I suspect this is the type of tendency which goes away with experience, but it makes git a lot less useful. My commits won't really tell you what changed; the most they can tell you is the primary change I was working on.

6 comments

Many of us do that, and it's not just a new developer thing. Git actually enables this, because you get to pick and choose what to add to the index (`git add`) before committing. So that little tweak you made in the unrelated function? -- no problem, just `git add` that later, and commit it under a different message. Not all SCM tools give you that kind of flexibility.

On the other hand, there's a diminishing return to placing every tiny change into a separate commit. Commit messages like "Fixed multiple small things" might make some people clutch their pearls, but sometimes you just need to get shit done and move on to solving bigger problems.

My suggestion is to consider breaking your commit into two: one for "fixed this big issue that everyone cares about", and one for "a bunch of tiny cleanup stuff that I happened to notice." (Maybe call that second one "refactoring" -- it will go over better with your audience.)

> Git actually enables this, because you get to pick and choose what to add to the index (`git add`) before committing.

That assumes the changes are in separate files though, right? I know you can do use the "-i" flag, but it's fairly labor intensive.

That kind of depends on your tooling. e.g., I use Magit (an Emacs front-end for git) which makes interactive mode really, really easy.

(But easy or not, other version control systems such as Subversion don't offer the feature at all. We kind of take Git for granted these days, but it wasn't always like that.)

A lighter weight option is the --patch flag to 'git add' and 'git commit'.
Personally I have gotten used to using `git commit --patch` for everything (even if I only have one change) just as a convenient way of reviewing the changes I am about to commit. With that, only committing part of the changes is no additional effort.
Look at `git add -i`. You can commit just part of a change to a file. So if you notice a small problem and already have a bunch of changes made, you can still make those changes, and commit them separately.

Up to you if you wanted to rebase those changes back onto main.

I don't use it often and find it's kind of painful to use, but if you're in the position where you've already saved two different things in your IDE and need to pull them apart for commit, it's a useful tool.

Have you tried using 'git commit --patch'? It makes it easy to separate out unrelated changes when committing.

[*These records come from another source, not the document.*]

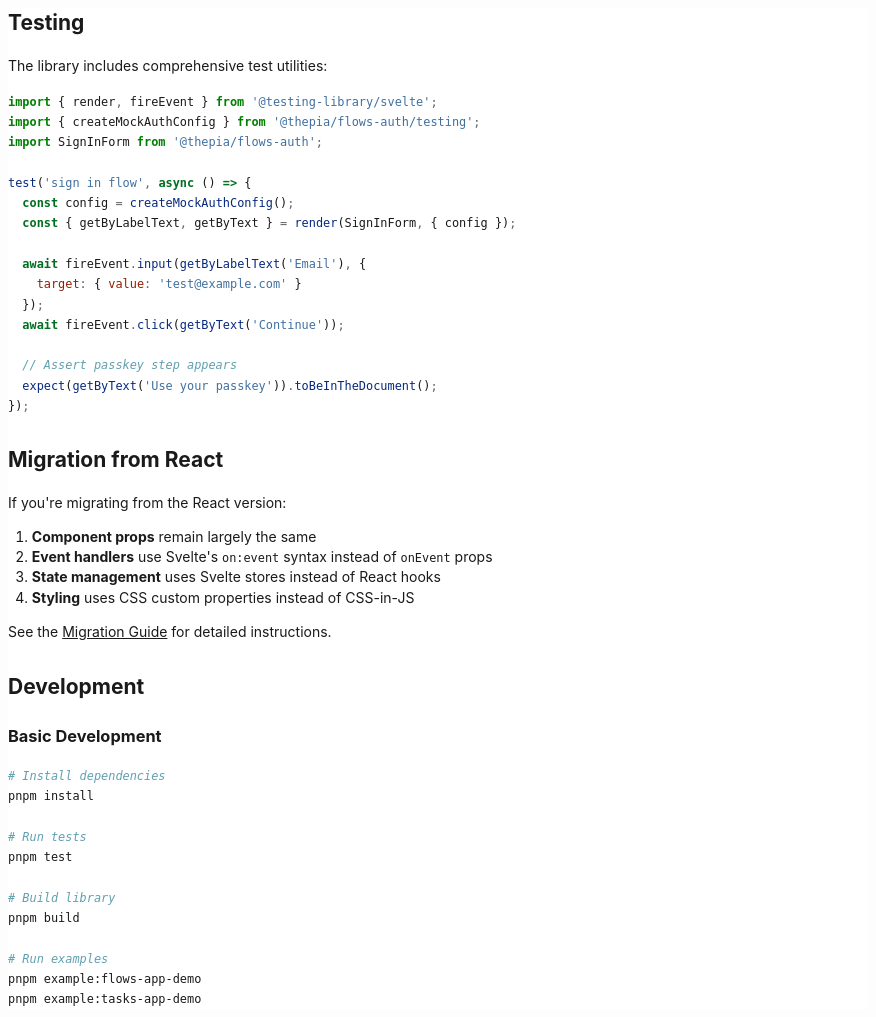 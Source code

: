 ## Testing

The library includes comprehensive test utilities:

```javascript
import { render, fireEvent } from '@testing-library/svelte';
import { createMockAuthConfig } from '@thepia/flows-auth/testing';
import SignInForm from '@thepia/flows-auth';

test('sign in flow', async () => {
  const config = createMockAuthConfig();
  const { getByLabelText, getByText } = render(SignInForm, { config });
  
  await fireEvent.input(getByLabelText('Email'), { 
    target: { value: 'test@example.com' } 
  });
  await fireEvent.click(getByText('Continue'));
  
  // Assert passkey step appears
  expect(getByText('Use your passkey')).toBeInTheDocument();
});
```

## Migration from React

If you're migrating from the React version:

1. **Component props** remain largely the same
2. **Event handlers** use Svelte's `on:event` syntax instead of `onEvent` props
3. **State management** uses Svelte stores instead of React hooks
4. **Styling** uses CSS custom properties instead of CSS-in-JS

See the [Migration Guide](./docs/migration.md) for detailed instructions.

## Development

### Basic Development

```bash
# Install dependencies
pnpm install

# Run tests
pnpm test

# Build library
pnpm build

# Run examples
pnpm example:flows-app-demo
pnpm example:tasks-app-demo
```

You can precede it with an invocation of 'git reset $HASH' to restructure your last few commits.

In general, more experienced git users aren't actually working on one commit at a time. They're just comfortable enough with editing history to make it look that way.

That is what OP was talking about: after you've done the change, make a commit with just that tiny refactoring. Once you're done and ready to review your work, you can cherry pick just that fix and move it to main / master / it's own PR. Since it is self-contained, it can be processed by itself only.
`git add -p` will take you through all the changes in your files, and let you add them selectively. I find this makes for much cleaner commits.
With the add command's interactive mode, it is often possible to selectively stage and commit individual patches in a file.